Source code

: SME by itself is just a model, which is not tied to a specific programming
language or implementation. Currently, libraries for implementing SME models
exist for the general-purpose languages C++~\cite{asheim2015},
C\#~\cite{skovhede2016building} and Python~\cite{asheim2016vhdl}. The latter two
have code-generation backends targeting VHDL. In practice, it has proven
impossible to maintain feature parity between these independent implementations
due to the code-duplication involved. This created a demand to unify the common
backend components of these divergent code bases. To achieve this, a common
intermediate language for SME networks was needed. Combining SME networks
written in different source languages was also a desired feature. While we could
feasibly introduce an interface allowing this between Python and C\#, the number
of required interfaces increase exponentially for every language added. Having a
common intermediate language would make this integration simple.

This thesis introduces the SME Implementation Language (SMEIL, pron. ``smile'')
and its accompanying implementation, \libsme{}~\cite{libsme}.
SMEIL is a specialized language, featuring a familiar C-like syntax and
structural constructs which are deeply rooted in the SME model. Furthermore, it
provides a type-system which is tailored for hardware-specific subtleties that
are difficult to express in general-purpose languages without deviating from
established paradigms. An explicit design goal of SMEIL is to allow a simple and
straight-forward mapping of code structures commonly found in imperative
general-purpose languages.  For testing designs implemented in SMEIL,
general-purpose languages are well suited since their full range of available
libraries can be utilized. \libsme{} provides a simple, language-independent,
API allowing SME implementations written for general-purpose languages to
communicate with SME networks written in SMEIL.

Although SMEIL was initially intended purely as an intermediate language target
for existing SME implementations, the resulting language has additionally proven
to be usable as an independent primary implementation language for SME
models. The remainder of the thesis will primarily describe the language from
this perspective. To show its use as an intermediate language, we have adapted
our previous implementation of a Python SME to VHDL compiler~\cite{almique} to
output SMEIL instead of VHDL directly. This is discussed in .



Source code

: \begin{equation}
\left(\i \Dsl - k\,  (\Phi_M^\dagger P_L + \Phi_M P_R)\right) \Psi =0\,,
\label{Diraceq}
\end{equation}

========================================

§ Problem details: Once the line containing "impossible to maintain" has been written out, please stop; every line before it, back to the first line of the records above, should be given exactly.

§ Solution:
Source code

: SME by itself is just a model, which is not tied to a specific programming
language or implementation. Currently, libraries for implementing SME models
exist for the general-purpose languages C++~\cite{asheim2015},
C\#~\cite{skovhede2016building} and Python~\cite{asheim2016vhdl}. The latter two
have code-generation backends targeting VHDL. In practice, it has proven
impossible to maintain feature parity between these independent implementations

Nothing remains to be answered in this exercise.